Attorneys for Aguiar and Ramirez have challenged the accuracy and credibility of Juarez’s recollection, court records show.
Aguiar was relieved of duty in 2012 for an unrelated incident and Ramirez joined him in February 2014, when the indictment was announced, according to sheriff’s officials. Neither has been paid as they awaited trial.
The case was one of several that critics of the Sheriff’s Department said exemplified the failure of top officials to adequately look into allegations of abuse and hold deputies accountable.
Sheriff’s officials initially rejected claims the deputies used excessive force on Phillips. The department’s internal watchdog signed off on the department’s findings.

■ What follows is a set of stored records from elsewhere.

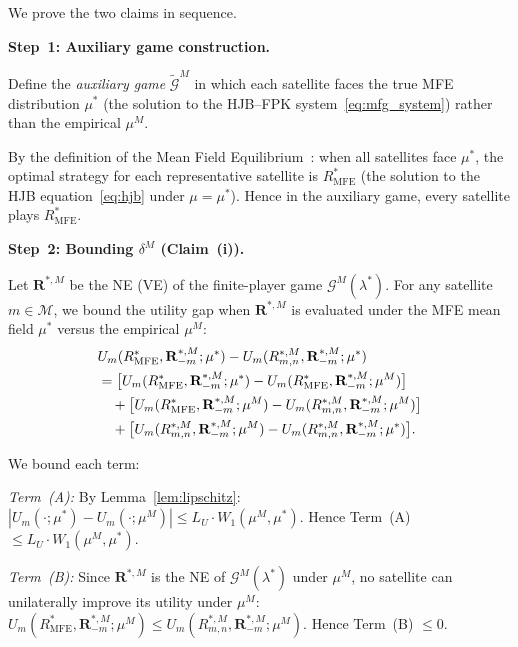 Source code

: \documentclass[journal]{IEEEtran}
\newcommand{\calM}{\mathcal{M}}
\newcommand{\calG}{\mathcal{G}}
\newcommand{\bfR}{\mathbf{R}}
\begin{document}
\begin{IEEEproof}
We prove the two claims in sequence.

\smallskip
\noindent\textbf{Step~1: Auxiliary game construction.}

Define the \emph{auxiliary game} $\widetilde{\calG}^M$ in which each satellite faces the true MFE distribution $\mu^*$ (the solution to the HJB--FPK system~\eqref{eq:mfg_system}) rather than the empirical $\mu^M$.

By the definition of the Mean Field Equilibrium~\cite{lasry2007mfg}: when all satellites face $\mu^*$, the optimal strategy for each representative satellite is $R_{\mathrm{MFE}}^*$ (the solution to the HJB equation~\eqref{eq:hjb} under $\mu = \mu^*$). Hence in the auxiliary game, every satellite plays $R_{\mathrm{MFE}}^*$.

\smallskip
\noindent\textbf{Step~2: Bounding $\delta^M$
(Claim~(i)).}

Let $\bfR^{*,M}$ be the NE (VE) of the finite-player game $\calG^M(\lambda^*)$. For any satellite $m \in \calM$, we bound the utility gap when $\bfR^{*,M}$ is evaluated under the MFE mean field $\mu^*$ versus the empirical $\mu^M$:
\begin{align}
    &U_m(R_{\mathrm{MFE}}^*,
    \bfR_{-m}^{*,M}; \mu^*)
    - U_m(R_{m,n}^{*,M},
    \bfR_{-m}^{*,M}; \mu^*)
    \notag\\
    &=\bigl[U_m(R_{\mathrm{MFE}}^*,
    \bfR_{-m}^{*,M}; \mu^*)
    - U_m(R_{\mathrm{MFE}}^*,
    \bfR_{-m}^{*,M}; \mu^M)\bigr]
    \notag\\
    &\quad +\bigl[U_m(R_{\mathrm{MFE}}^*,
    \bfR_{-m}^{*,M}; \mu^M)
    - U_m(R_{m,n}^{*,M},
    \bfR_{-m}^{*,M}; \mu^M)\bigr]
    \notag\\
    &\quad +\bigl[U_m(R_{m,n}^{*,M},
    \bfR_{-m}^{*,M}; \mu^M)
    - U_m(R_{m,n}^{*,M},
    \bfR_{-m}^{*,M}; \mu^*)\bigr].
    \label{eq:three_terms}
\end{align}

We bound each term:

\emph{Term~(A):}
By Lemma~\ref{lem:lipschitz}: $|U_m(\cdot;\mu^*) - U_m(\cdot;\mu^M)|
\leq L_U \cdot W_1(\mu^M, \mu^*)$.
Hence Term~(A) $\leq L_U \cdot W_1(\mu^M, \mu^*)$.

\emph{Term~(B):}
Since $\bfR^{*,M}$ is the NE of $\calG^M(\lambda^*)$ under $\mu^M$, no satellite can unilaterally improve its utility under $\mu^M$: $U_m(R_{\mathrm{MFE}}^*, \bfR_{-m}^{*,M}; \mu^M)
\leq U_m(R_{m,n}^{*,M}, \bfR_{-m}^{*,M}; \mu^M)$.
Hence Term~(B) $\leq 0$.


\end{IEEEproof}
\end{document}
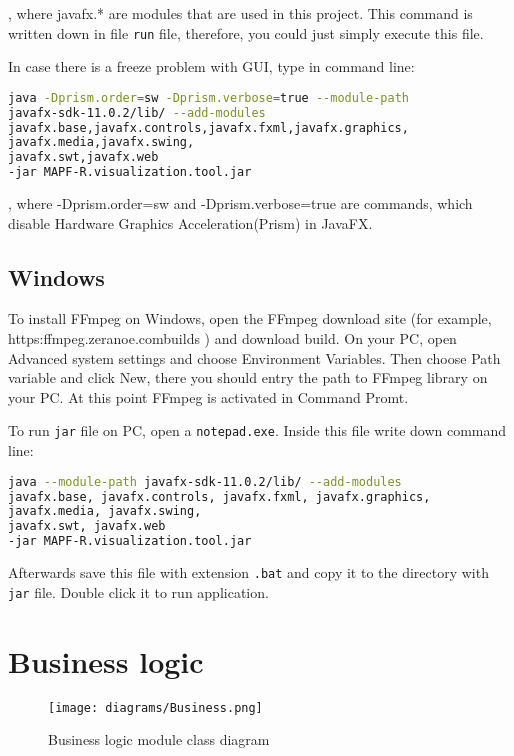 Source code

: \documentclass[thesis=B,english]{FITthesis}[2019/12/23]
\begin{document}
, where javafx.* are modules that are used in this project. This command is written down in file \verb|run| file, therefore, you could just simply execute this file.

In case there is a freeze problem with GUI, type in command line:
\begin{lstlisting}[language=bash]
java -Dprism.order=sw -Dprism.verbose=true --module-path 
javafx-sdk-11.0.2/lib/ --add-modules  
javafx.base,javafx.controls,javafx.fxml,javafx.graphics,
javafx.media,javafx.swing,
javafx.swt,javafx.web 
-jar MAPF-R.visualization.tool.jar
\end{lstlisting}

, where -Dprism.order=sw and -Dprism.verbose=true are commands, which disable Hardware Graphics Acceleration(Prism) in JavaFX. 



\subsection{Windows}

To install FFmpeg on Windows, open the FFmpeg download site (for example,  https:\/\/ffmpeg.zeranoe.com\/builds\/ ) and download build. On your PC, open Advanced system settings and choose Environment Variables. Then choose Path variable and click New, there you should entry the path to FFmpeg library on your PC. At this point FFmpeg is activated in Command Promt.

To run \verb|jar| file on PC, open a \verb|notepad.exe|. Inside this file write down command line:
\begin{lstlisting}[language=bash]
java --module-path javafx-sdk-11.0.2/lib/ --add-modules 
javafx.base, javafx.controls, javafx.fxml, javafx.graphics, 
javafx.media, javafx.swing, 
javafx.swt, javafx.web
-jar MAPF-R.visualization.tool.jar
\end{lstlisting}   

Afterwards save this file with extension \verb|.bat| and copy it to the directory with \verb|jar| file. Double click it to run application. 

\section{Business logic}

\begin{figure}
	\texttt{[image: diagrams/Business.png]}
	\caption[Business logic module class diagram]{Business logic module class diagram}\label{fig:float13}
\end{figure}
\end{document}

A second inquiry by a special Sheriff’s Department task force launched in 2011 to review accusations of brutality in the jails submitted its investigation to the district attorney’s office nearly a year after the legal deadline for filing criminal charges in state court, according to the district attorney’s memo.
Aguiar and Ramirez were not disciplined by the department in connection with the incident, a sheriff’s spokesman said.
Last year, federal prosecutors won guilty verdicts or pleas from five deputies in another jail abuse case. Other deputies are awaiting trial in a third case alleging jail brutality.
The FBI’s wide-ranging probe into claims of misconduct and abuse in the county’s jails upended the career of longtime Sheriff Lee Baca, who stepped down in 2014, and led to the indictment of his former top aide on obstruction of justice charges. The investigation has so far resulted in the conviction of more than a dozen former sheriff’s officials on charges of obstruction and other crimes.
The new sheriff, Jim McDonnell, spent his first year in office working to reorganize the large agency and to put in place reforms meant to increase accountability.